WORK ORDER. Up to and including the line that contains "[Multimedia Class Scheduler", repeat the entries below exactly from the first line on. Do not carry over any pictures.

[Source texts of formatted documents]
· · · · ·

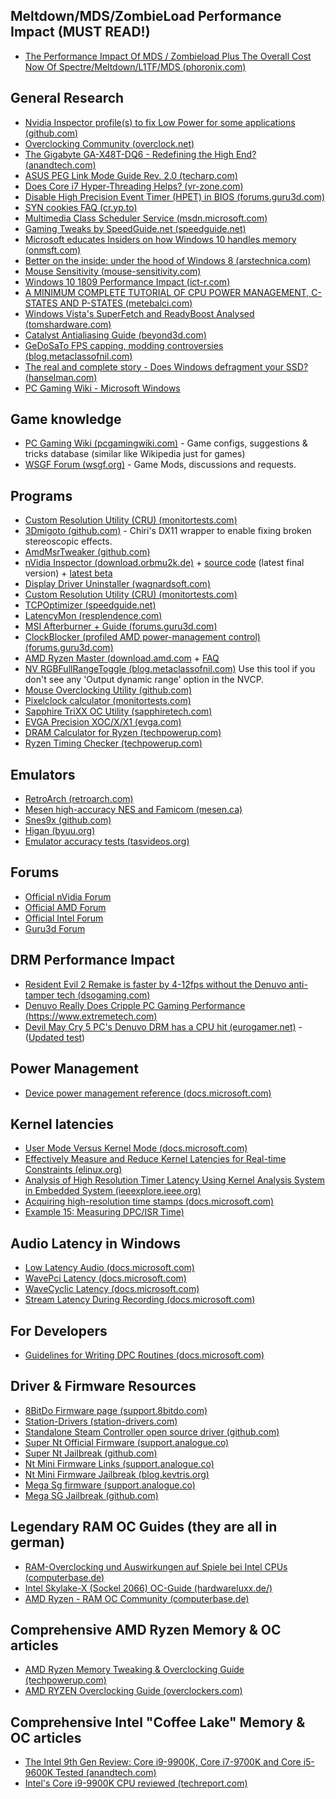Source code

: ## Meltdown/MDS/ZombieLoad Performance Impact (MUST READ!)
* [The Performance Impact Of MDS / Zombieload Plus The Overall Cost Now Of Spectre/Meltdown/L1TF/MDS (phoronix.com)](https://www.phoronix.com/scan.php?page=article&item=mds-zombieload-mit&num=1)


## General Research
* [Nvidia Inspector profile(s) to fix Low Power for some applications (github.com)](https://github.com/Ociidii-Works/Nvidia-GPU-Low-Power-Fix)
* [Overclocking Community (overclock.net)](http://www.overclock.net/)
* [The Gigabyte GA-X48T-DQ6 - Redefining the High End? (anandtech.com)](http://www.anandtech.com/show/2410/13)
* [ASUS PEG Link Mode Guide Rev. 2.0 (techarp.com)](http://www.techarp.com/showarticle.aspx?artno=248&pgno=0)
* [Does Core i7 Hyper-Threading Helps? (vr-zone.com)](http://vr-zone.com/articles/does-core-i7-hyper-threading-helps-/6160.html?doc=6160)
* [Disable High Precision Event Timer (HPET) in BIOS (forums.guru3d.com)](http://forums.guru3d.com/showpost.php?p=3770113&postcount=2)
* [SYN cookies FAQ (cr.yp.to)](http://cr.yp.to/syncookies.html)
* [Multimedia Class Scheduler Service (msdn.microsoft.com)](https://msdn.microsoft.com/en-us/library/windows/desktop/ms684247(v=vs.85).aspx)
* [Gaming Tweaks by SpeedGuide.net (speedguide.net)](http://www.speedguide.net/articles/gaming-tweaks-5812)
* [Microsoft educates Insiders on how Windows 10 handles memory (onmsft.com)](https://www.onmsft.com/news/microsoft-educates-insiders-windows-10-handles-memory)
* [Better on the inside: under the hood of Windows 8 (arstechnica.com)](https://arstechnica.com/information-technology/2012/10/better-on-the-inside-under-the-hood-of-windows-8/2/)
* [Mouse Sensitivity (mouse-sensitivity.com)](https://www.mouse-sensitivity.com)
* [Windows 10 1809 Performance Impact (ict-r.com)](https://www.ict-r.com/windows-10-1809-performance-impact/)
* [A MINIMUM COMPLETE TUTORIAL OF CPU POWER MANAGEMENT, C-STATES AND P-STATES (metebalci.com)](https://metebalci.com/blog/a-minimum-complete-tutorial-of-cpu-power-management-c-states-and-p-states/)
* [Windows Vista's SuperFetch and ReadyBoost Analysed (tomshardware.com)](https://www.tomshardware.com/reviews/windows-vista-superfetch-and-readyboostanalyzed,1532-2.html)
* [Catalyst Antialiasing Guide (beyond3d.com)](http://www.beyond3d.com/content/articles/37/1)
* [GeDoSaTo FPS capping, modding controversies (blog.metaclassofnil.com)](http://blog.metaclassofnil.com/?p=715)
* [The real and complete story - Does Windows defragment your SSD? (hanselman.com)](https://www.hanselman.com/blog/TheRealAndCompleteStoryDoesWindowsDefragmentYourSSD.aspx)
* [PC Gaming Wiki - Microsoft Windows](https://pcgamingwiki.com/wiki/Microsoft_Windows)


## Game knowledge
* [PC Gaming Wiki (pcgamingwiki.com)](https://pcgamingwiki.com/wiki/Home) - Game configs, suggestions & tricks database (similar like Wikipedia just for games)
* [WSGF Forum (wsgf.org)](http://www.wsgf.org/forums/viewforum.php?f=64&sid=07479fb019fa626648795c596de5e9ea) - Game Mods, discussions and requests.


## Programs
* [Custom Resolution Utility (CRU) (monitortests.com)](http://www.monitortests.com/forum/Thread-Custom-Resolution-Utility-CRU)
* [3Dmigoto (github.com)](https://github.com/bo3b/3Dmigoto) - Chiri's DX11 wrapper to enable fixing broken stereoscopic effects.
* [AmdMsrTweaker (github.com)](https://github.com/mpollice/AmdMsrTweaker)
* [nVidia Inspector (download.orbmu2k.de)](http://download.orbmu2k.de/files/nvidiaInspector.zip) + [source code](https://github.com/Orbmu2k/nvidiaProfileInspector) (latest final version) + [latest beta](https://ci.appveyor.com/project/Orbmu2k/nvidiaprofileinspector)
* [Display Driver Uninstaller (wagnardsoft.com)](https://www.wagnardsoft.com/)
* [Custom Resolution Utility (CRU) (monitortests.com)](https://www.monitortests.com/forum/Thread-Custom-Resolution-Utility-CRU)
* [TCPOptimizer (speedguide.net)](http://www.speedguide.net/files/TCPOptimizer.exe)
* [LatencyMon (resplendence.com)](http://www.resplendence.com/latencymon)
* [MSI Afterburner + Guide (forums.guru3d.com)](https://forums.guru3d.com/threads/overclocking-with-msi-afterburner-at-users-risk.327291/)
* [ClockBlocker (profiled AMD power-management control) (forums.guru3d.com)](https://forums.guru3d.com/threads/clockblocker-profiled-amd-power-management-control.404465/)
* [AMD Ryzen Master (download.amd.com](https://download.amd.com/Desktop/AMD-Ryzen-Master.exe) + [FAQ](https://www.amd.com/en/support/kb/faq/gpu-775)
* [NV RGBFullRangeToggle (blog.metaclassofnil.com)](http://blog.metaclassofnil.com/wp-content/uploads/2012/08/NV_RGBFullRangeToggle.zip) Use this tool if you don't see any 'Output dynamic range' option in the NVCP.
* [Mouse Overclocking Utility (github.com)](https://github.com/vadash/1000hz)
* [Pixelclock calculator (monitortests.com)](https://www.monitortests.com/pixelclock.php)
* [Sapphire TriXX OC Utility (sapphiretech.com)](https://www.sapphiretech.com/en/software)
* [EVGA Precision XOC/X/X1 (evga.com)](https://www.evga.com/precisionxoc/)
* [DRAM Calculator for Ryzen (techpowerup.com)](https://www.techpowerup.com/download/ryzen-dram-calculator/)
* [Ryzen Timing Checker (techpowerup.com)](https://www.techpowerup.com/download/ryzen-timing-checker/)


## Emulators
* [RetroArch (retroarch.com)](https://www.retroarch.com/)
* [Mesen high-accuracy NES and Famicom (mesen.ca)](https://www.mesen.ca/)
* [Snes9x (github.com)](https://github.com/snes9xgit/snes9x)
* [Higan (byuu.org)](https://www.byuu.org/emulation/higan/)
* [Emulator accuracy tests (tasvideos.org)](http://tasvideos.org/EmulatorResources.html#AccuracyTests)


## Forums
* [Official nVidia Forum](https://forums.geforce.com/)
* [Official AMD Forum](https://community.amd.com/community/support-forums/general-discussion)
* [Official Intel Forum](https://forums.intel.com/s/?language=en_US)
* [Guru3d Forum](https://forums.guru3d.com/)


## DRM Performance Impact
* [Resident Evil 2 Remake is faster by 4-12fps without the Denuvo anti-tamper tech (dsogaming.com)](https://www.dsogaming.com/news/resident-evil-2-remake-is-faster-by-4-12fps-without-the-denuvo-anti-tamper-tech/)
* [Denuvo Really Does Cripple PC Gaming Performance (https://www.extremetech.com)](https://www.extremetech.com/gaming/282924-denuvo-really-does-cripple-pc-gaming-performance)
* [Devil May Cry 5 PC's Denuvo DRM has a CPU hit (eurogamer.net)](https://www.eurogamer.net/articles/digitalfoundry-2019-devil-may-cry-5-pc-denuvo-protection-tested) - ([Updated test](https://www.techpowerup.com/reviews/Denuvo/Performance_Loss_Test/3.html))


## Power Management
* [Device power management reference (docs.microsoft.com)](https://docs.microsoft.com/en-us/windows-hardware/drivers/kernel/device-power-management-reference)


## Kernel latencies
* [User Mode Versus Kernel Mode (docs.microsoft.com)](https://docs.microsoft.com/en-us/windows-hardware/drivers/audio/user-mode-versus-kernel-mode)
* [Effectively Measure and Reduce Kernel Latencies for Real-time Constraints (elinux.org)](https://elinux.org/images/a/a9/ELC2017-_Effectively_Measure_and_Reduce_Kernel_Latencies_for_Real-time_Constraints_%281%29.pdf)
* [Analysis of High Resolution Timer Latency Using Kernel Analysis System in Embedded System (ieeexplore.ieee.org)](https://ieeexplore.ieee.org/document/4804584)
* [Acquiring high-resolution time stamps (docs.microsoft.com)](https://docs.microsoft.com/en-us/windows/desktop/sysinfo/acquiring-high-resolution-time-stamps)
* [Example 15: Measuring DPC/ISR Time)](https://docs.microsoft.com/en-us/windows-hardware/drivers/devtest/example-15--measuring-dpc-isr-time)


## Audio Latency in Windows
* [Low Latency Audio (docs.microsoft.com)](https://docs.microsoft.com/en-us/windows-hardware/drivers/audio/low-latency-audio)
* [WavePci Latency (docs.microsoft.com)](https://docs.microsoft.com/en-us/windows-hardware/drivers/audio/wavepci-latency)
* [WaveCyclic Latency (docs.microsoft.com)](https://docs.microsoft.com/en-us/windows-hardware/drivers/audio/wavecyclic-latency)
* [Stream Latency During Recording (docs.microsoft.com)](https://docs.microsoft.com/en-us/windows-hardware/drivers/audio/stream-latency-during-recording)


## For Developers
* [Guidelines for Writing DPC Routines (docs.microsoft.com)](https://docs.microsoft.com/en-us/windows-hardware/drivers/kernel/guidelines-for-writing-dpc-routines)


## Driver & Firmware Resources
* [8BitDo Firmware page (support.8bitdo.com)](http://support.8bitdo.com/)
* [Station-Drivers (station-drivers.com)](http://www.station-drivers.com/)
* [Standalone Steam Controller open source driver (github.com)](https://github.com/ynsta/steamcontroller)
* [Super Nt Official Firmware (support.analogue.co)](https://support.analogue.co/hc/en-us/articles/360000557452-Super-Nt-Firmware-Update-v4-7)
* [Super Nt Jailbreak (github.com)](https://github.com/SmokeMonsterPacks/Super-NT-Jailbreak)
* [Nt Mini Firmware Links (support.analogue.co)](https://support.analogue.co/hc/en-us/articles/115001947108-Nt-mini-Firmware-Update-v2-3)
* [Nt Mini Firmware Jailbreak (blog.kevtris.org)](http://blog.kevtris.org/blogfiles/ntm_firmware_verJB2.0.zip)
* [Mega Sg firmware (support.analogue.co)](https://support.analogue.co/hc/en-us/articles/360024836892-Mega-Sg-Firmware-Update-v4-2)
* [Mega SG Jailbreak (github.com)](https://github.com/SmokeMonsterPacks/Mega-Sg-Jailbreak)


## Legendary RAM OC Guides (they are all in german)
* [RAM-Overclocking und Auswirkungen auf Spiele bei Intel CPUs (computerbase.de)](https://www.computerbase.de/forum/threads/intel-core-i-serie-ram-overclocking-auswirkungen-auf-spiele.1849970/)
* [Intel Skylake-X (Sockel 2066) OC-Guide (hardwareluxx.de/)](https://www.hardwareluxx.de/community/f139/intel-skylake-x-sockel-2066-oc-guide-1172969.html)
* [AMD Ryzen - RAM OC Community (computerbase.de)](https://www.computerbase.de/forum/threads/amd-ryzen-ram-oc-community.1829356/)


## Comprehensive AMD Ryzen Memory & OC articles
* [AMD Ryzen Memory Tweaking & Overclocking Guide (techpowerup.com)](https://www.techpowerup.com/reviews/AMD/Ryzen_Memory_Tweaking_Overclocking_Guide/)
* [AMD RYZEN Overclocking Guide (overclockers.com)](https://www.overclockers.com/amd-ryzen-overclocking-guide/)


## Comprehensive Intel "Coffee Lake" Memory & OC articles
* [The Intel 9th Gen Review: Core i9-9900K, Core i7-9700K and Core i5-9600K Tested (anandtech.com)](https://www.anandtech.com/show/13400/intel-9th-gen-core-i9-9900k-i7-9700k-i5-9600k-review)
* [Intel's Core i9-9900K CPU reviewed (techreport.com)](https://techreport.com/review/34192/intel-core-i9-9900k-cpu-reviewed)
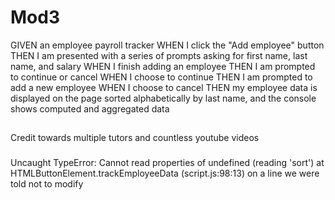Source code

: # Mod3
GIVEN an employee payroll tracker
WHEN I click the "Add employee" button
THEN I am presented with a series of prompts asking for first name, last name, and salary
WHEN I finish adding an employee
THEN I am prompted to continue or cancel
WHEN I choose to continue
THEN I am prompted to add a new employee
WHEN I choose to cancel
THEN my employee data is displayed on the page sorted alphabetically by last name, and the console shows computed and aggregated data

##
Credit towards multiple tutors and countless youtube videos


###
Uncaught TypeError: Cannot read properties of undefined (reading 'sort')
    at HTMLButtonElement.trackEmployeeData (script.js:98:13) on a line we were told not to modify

· · · · ·

RESPONSE TO THIS EXERCISE.
Source code

: ## Meltdown/MDS/ZombieLoad Performance Impact (MUST READ!)
* [The Performance Impact Of MDS / Zombieload Plus The Overall Cost Now Of Spectre/Meltdown/L1TF/MDS (phoronix.com)](https://www.phoronix.com/scan.php?page=article&item=mds-zombieload-mit&num=1)


## General Research
* [Nvidia Inspector profile(s) to fix Low Power for some applications (github.com)](https://github.com/Ociidii-Works/Nvidia-GPU-Low-Power-Fix)
* [Overclocking Community (overclock.net)](http://www.overclock.net/)
* [The Gigabyte GA-X48T-DQ6 - Redefining the High End? (anandtech.com)](http://www.anandtech.com/show/2410/13)
* [ASUS PEG Link Mode Guide Rev. 2.0 (techarp.com)](http://www.techarp.com/showarticle.aspx?artno=248&pgno=0)
* [Does Core i7 Hyper-Threading Helps? (vr-zone.com)](http://vr-zone.com/articles/does-core-i7-hyper-threading-helps-/6160.html?doc=6160)
* [Disable High Precision Event Timer (HPET) in BIOS (forums.guru3d.com)](http://forums.guru3d.com/showpost.php?p=3770113&postcount=2)
* [SYN cookies FAQ (cr.yp.to)](http://cr.yp.to/syncookies.html)
* [Multimedia Class Scheduler Service (msdn.microsoft.com)](https://msdn.microsoft.com/en-us/library/windows/desktop/ms684247(v=vs.85).aspx)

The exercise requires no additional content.